ST. PETERSBURG — Look at the Rays lineup, and tell me what you see.
Two power hitters, a little bit of speed, a lot of walks and a gazillion strikeouts. Hard to argue, right? The Rays have four guys hovering at or below a .200 batting average, and two other hitters who are an 0-for-10 streak away from flirting with the Mendoza Line.
And now consider this:
The Rays began the weekend third in the American League in run scoring and — while the rest of baseball is squawking about the historically low offensive numbers — Tampa Bay is one of a handful of teams scoring at a greater pace than in 2020. And that team had the best record in the AL.
So how do the Rays do it?
I mean, I watch them, I appreciate them, I just don’t always get them. Yandy Diaz is the most muscle-bound singles hitter the world has ever known, Kevin Kiermaier has career-low offensive numbers, and don’t even get me started on Brandon Lowe.

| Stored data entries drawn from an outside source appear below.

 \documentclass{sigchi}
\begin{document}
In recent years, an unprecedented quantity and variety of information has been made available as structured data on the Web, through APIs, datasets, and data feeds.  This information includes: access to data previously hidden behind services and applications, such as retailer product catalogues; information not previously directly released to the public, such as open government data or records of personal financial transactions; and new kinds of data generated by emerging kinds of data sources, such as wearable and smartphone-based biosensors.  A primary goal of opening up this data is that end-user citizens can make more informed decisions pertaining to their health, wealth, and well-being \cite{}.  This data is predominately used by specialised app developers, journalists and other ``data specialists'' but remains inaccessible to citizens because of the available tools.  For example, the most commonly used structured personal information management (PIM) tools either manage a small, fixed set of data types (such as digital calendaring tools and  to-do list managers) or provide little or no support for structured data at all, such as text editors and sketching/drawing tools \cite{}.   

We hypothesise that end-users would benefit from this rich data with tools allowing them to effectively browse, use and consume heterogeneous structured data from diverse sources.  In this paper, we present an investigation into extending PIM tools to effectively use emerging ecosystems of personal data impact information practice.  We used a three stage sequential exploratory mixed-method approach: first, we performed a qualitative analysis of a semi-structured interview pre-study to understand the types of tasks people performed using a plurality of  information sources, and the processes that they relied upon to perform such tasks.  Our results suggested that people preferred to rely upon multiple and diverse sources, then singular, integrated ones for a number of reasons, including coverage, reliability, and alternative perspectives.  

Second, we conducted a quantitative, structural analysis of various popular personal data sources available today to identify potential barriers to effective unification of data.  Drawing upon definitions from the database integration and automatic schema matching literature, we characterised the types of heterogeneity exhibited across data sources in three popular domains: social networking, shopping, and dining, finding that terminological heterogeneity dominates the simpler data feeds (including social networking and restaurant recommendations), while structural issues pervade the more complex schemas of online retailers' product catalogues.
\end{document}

Going into the Texas series, the Rays were hitting .229 as a team and yet scoring 4.95 runs per game. I’m not saying that’s crazy, but the last team to hit below .230 and score that many runs in a season was the Brooklyn Atlantics. In 1874.
So, again, how do the Rays do it?
It’s a combination of things, some expertly intended and some a little more fortuitous. For instance, the Rays have always placed a high value on hitters who know how to draw a base-on-balls. And so, while Tampa Bay’s batting average is near the bottom of the barrel, they lead the league in walks by a healthy margin. And that means they’ve had more baserunners than any AL team other than the Astros.
The Rays are also willing to sacrifice contact for power. And so you have Tampa Bay on pace to shatter the MLB record for strikeouts in a season by more than 100, but you also have Austin Meadows, Mike Zunino, and maybe even Lowe, capable of hitting 30 homers this season.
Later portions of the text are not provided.